The Raindrop Cake sits like an overprivileged cat on a mat, but this time on a wooden tray, as it is often advertised. It appears even more translucent than your average gelatin.

This past weekend, I made a deliberate stop into Brooklyn’s Williamsburg to try the Raindrop, as on Saturdays, it is available at the summer-based food market Smorgasbord.  Surprisingly, there wasn’t a line or a fee to get into the market. I just walked in and was welcomed to perused all the options from classic grilled chicken sandwiches to elaborate hot dogs.

In about five minutes, I found the Raindrop Cake, all quiet, and subtle and few steps away from the deemed “21+” sad looking fake bar area. Maybe because it was 4PM, the line was short. But I was also a month late to being a part of this New York phenomenon. New Yorkers had likely already eaten their Raindrops in May.

The asking price was $8 and there were two options: Green Tea and brown sugar. While waiting, I overheard the cashier tell a customer ahead to swirl a bit of the liquid that comes with it. When it was my turn, I asked the cashier which would be best to try if you never had the Raindrop. She recommended “Green Tea.” I gave my $8 and in minutes, had a Raindrop Cake in a small light beige tray. And there it was looking exactly what many said online: a blob. A breast implant.

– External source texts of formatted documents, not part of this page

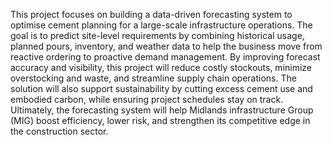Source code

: This project focuses on building a data-driven forecasting system to optimise cement planning for a large-scale infrastructure operations. The goal is to predict site-level requirements by combining historical usage, planned pours, inventory, and weather data to help the business move from reactive ordering to proactive demand management. By improving forecast accuracy and visibility, this project will reduce costly stockouts, minimize overstocking and waste, and streamline supply chain operations. The solution will also support sustainability by cutting excess cement use and embodied carbon, while ensuring project schedules stay on track. Ultimately, the forecasting system will help Midlands infrastructure Group (MIG) boost efficiency, lower risk, and strengthen its competitive edge in the construction sector.
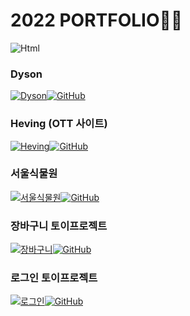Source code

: # 2022 PORTFOLIO👩‍💻

<img alt="Html" src ="https://img.shields.io/badge/원하는 아이콘.svg?&style=for-the-badge&logo=벳지내 글자&logoColor=벳지 글자 색"/>

### Dyson

<a href = "https://wjdgus1122.github.io/dyson_project"> <img alt="Dyson" src ="https://img.shields.io/badge/Dyson-FF1696.svg?&style=for-the-badge"/></a><a href = "https://github.com/wjdgus1122/dyson_project"><img alt="GitHub" src ="https://img.shields.io/badge/GitHub-181717.svg?&style=for-the-badge&logo=GitHub&logoColor=white"/>
</a>

### Heving (OTT 사이트)

<a href = "https://hij00.github.io/Heving_app/"> <img alt="Heving" src ="https://img.shields.io/badge/Heving-E40000.svg?&style=for-the-badge"/></a><a href = "https://github.com/hij00/Heving_app"><img alt="GitHub" src ="https://img.shields.io/badge/GitHub-181717.svg?&style=for-the-badge&logo=GitHub&logoColor=white"/>
</a>

### 서울식물원

<a href = "https://hij00.github.io/seoul_garden_renewal/"> <img alt="서울식물원" src ="https://img.shields.io/badge/서울식물원-2B9212.svg?&style=for-the-badge"/></a><a href = "https://github.com/hij00/seoul_garden_renewal"><img alt="GitHub" src ="https://img.shields.io/badge/GitHub-181717.svg?&style=for-the-badge&logo=GitHub&logoColor=white"/>
</a>

### 장바구니 토이프로젝트

<a href = "https://hij00.github.io/toy_cart/"> <img alt="장바구니" src ="https://img.shields.io/badge/장바구니-white.svg?&style=for-the-badge"/></a><a href = "https://github.com/hij00/toy_cart"><img alt="GitHub" src ="https://img.shields.io/badge/GitHub-181717.svg?&style=for-the-badge&logo=GitHub&logoColor=white"/>
</a>

### 로그인 토이프로젝트

<a href = "https://hij00.github.io/signIn_signUp/"> <img alt="로그인" src ="https://img.shields.io/badge/로그인-22c1c3.svg?&style=for-the-badge"/></a><a href = "https://github.com/hij00/signIn_signUp"><img alt="GitHub" src ="https://img.shields.io/badge/GitHub-181717.svg?&style=for-the-badge&logo=GitHub&logoColor=white"/>
</a>
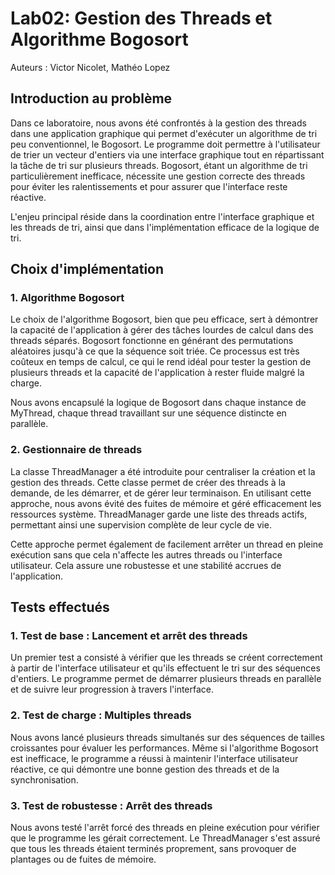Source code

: # Lab02: Gestion des Threads et Algorithme Bogosort

Auteurs : Victor Nicolet, Mathéo Lopez

## Introduction au problème

Dans ce laboratoire, nous avons été confrontés à la gestion des threads dans une application graphique qui permet d'exécuter un algorithme de tri peu conventionnel, le Bogosort. Le programme doit permettre à l'utilisateur de trier un vecteur d'entiers via une interface graphique tout en répartissant la tâche de tri sur plusieurs threads. Bogosort, étant un algorithme de tri particulièrement inefficace, nécessite une gestion correcte des threads pour éviter les ralentissements et pour assurer que l'interface reste réactive.

L'enjeu principal réside dans la coordination entre l'interface graphique et les threads de tri, ainsi que dans l'implémentation efficace de la logique de tri.

## Choix d'implémentation

### 1. Algorithme Bogosort
Le choix de l'algorithme Bogosort, bien que peu efficace, sert à démontrer la capacité de l'application à gérer des tâches lourdes de calcul dans des threads séparés. Bogosort fonctionne en générant des permutations aléatoires jusqu'à ce que la séquence soit triée. Ce processus est très coûteux en temps de calcul, ce qui le rend idéal pour tester la gestion de plusieurs threads et la capacité de l'application à rester fluide malgré la charge.

Nous avons encapsulé la logique de Bogosort dans chaque instance de MyThread, chaque thread travaillant sur une séquence distincte en parallèle.

### 2. Gestionnaire de threads
La classe ThreadManager a été introduite pour centraliser la création et la gestion des threads. Cette classe permet de créer des threads à la demande, de les démarrer, et de gérer leur terminaison. En utilisant cette approche, nous avons évité des fuites de mémoire et géré efficacement les ressources système. ThreadManager garde une liste des threads actifs, permettant ainsi une supervision complète de leur cycle de vie.

Cette approche permet également de facilement arrêter un thread en pleine exécution sans que cela n'affecte les autres threads ou l'interface utilisateur. Cela assure une robustesse et une stabilité accrues de l'application.

## Tests effectués

### 1. Test de base : Lancement et arrêt des threads
Un premier test a consisté à vérifier que les threads se créent correctement à partir de l'interface utilisateur et qu'ils effectuent le tri sur des séquences d'entiers. Le programme permet de démarrer plusieurs threads en parallèle et de suivre leur progression à travers l'interface.

### 2. Test de charge : Multiples threads
Nous avons lancé plusieurs threads simultanés sur des séquences de tailles croissantes pour évaluer les performances. Même si l'algorithme Bogosort est inefficace, le programme a réussi à maintenir l'interface utilisateur réactive, ce qui démontre une bonne gestion des threads et de la synchronisation.

### 3. Test de robustesse : Arrêt des threads
Nous avons testé l'arrêt forcé des threads en pleine exécution pour vérifier que le programme les gérait correctement. Le ThreadManager s'est assuré que tous les threads étaient terminés proprement, sans provoquer de plantages ou de fuites de mémoire.
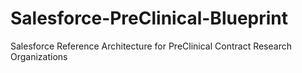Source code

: # Salesforce-PreClinical-Blueprint
Salesforce Reference Architecture for PreClinical Contract Research Organizations 
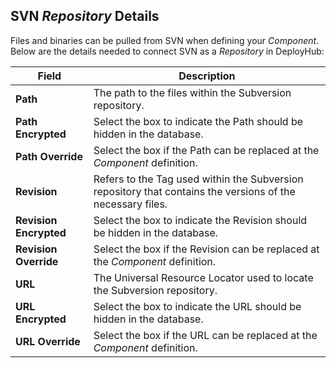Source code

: 
## SVN _Repository_ Details

Files and binaries can be pulled from SVN when defining your _Component_.  Below are the details needed to connect SVN as a _Repository_ in DeployHub:

| Field                  | Description                                                                                                |
|------------------------|------------------------------------------------------------------------------------------------------------|
| **Path**               | The path to the files within the Subversion repository.                                                    |
| **Path Encrypted**     | Select the box to indicate the Path should be hidden in the database.                                      |
| **Path Override**      | Select the box if the Path can be replaced at the _Component_ definition.                                  |
| **Revision**           | Refers to the Tag used within the Subversion repository that contains the versions of the necessary files. |
| **Revision Encrypted** | Select the box to indicate the Revision should be hidden in the database.                                  |
| **Revision Override**  | Select the box if the Revision can be replaced at the _Component_ definition.                              |
| **URL**                | The Universal Resource Locator used to locate the Subversion repository.                                   |
| **URL Encrypted**      | Select the box to indicate the URL should be hidden in the database.                                       |
| **URL Override**       | Select the box if the URL can be replaced at the _Component_ definition.                                   |
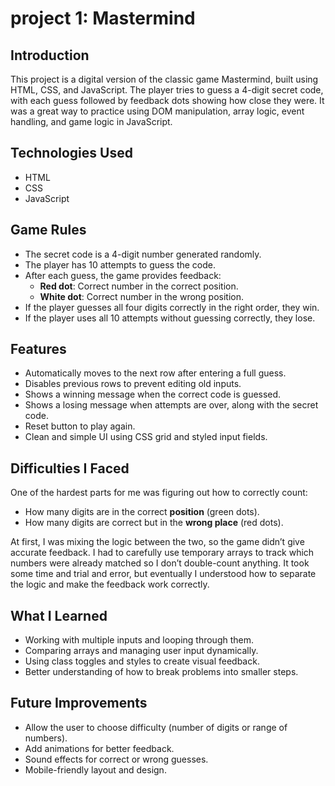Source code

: # project 1: Mastermind


## Introduction

This project is a digital version of the classic game Mastermind, built using HTML, CSS, and JavaScript. The player tries to guess a 4-digit secret code, with each guess followed by feedback dots showing how close they were. It was a great way to practice using DOM manipulation, array logic, event handling, and game logic in JavaScript.

## Technologies Used

- HTML
- CSS
- JavaScript 

## Game Rules

- The secret code is a 4-digit number generated randomly.
- The player has 10 attempts to guess the code.
- After each guess, the game provides feedback:
  - **Red dot**: Correct number in the correct position.
  - **White dot**: Correct number in the wrong position.
- If the player guesses all four digits correctly in the right order, they win.
- If the player uses all 10 attempts without guessing correctly, they lose.

## Features

- Automatically moves to the next row after entering a full guess.
- Disables previous rows to prevent editing old inputs.
- Shows a winning message when the correct code is guessed.
- Shows a losing message when attempts are over, along with the secret code.
- Reset button to play again.
- Clean and simple UI using CSS grid and styled input fields.

## Difficulties I Faced

One of the hardest parts for me was figuring out how to correctly count:
- How many digits are in the correct **position** (green dots).
- How many digits are correct but in the **wrong place** (red dots).

At first, I was mixing the logic between the two, so the game didn’t give accurate feedback. I had to carefully use temporary arrays to track which numbers were already matched so I don’t double-count anything. It took some time and trial and error, but eventually I understood how to separate the logic and make the feedback work correctly.

## What I Learned

- Working with multiple inputs and looping through them.
- Comparing arrays and managing user input dynamically.
- Using class toggles and styles to create visual feedback.
- Better understanding of how to break problems into smaller steps.

## Future Improvements

- Allow the user to choose difficulty (number of digits or range of numbers).
- Add animations for better feedback.
- Sound effects for correct or wrong guesses.
- Mobile-friendly layout and design.

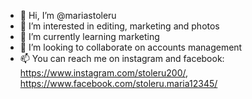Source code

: - 👋 Hi, I’m @mariastoleru
- 👀 I’m interested in editing, marketing and photos
- 🌱 I’m currently learning marketing
- 💞️ I’m looking to collaborate on accounts management
- 📫 You can reach me on instagram and facebook: https://www.instagram.com/stoleru200/, https://www.facebook.com/stoleru.maria12345/

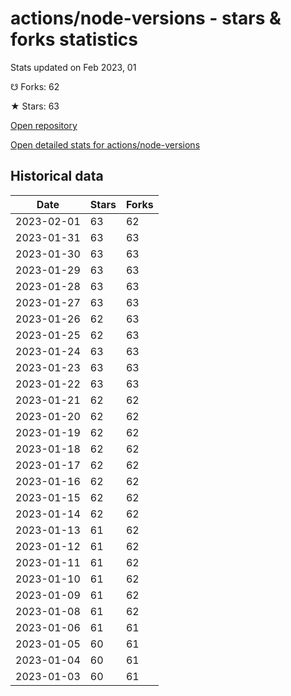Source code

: # actions/node-versions - stars & forks statistics

Stats updated on Feb 2023, 01

☋ Forks: 62

★ Stars: 63

[Open repository](https://github.com/actions/node-versions)

[Open detailed stats for actions/node-versions](https://reviewgithub.com/rep/actions/node-versions)

## Historical data
| Date | Stars | Forks |
|------|-------|-------|
| 2023-02-01 | 63 | 62 | 
| 2023-01-31 | 63 | 63 | 
| 2023-01-30 | 63 | 63 | 
| 2023-01-29 | 63 | 63 | 
| 2023-01-28 | 63 | 63 | 
| 2023-01-27 | 63 | 63 | 
| 2023-01-26 | 62 | 63 | 
| 2023-01-25 | 62 | 63 | 
| 2023-01-24 | 63 | 63 | 
| 2023-01-23 | 63 | 63 | 
| 2023-01-22 | 63 | 63 | 
| 2023-01-21 | 62 | 62 | 
| 2023-01-20 | 62 | 62 | 
| 2023-01-19 | 62 | 62 | 
| 2023-01-18 | 62 | 62 | 
| 2023-01-17 | 62 | 62 | 
| 2023-01-16 | 62 | 62 | 
| 2023-01-15 | 62 | 62 | 
| 2023-01-14 | 62 | 62 | 
| 2023-01-13 | 61 | 62 | 
| 2023-01-12 | 61 | 62 | 
| 2023-01-11 | 61 | 62 | 
| 2023-01-10 | 61 | 62 | 
| 2023-01-09 | 61 | 62 | 
| 2023-01-08 | 61 | 62 | 
| 2023-01-06 | 61 | 61 | 
| 2023-01-05 | 60 | 61 | 
| 2023-01-04 | 60 | 61 | 
| 2023-01-03 | 60 | 61 |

I immediately noticed that in the beautiful 70-something weather it had already begun to sweat. So I power walked to a picnic table.

Testing out the Raindrop didn’t cause me to have a conniption as much as Per Se did for The New York Times back in January. But I got to tell you: I really didn’t like it. I think it’s great that Wong was inspired to introduce an international pastry to Americans and somehow got it to be a trending food topic. Yet as the consumer or eater, here, my taste buds were beyond disappointed. The Raindrop doesn’t taste like a damn thing which was expected. But not even the green tea syrup on one side and powdered soybean on the other saved the bland gummy feel from tasting like cardboard air. Even the initial excitement of seeing it in person wore off by the second bite. By the fifth, I straight hated it and I gulped the water that was left in my water bottle with every spoonful I took. Truthfully, I am a pluviophile and I really thought the Raindrop concept was cool and adorable. Alas, we did not go together. After what was approximately the sixth or seventh bite in which I thought a minor upchuck could’ve occurred, I got up from the table and dropped a good half of what was left into the trash.

raindrop cake

As I welcomingly took a stroll towards the beach area of the food market, amongst the Brooklynites who were sunbathing and chilling, I thought: “Damn! Where did this Raindrop Cake thing go wrong?” If it wasn’t for having found an original pressing of Prince‘s Parade at the nearby flea and Etsy market earlier off of Kent Avenue, my Williamsburg afternoon would’ve been a semi-bust.

Can I say I’m willing to give it another try? Maybe later this summer? I’m not sure. I still want to like it. But maybe they can somehow get the condiments of the syrup and powder inside the Raindrop instead. It could look like some cool flowers emerged inside an amber rock kind of mini food exhibit. (I’m reaching). Generally speaking, I’ll always love me some Japanese dishes and bites. The Raindrop Cake is just going to have to be a (no) go for me. Now I’m dreaming of some classic inari rolls.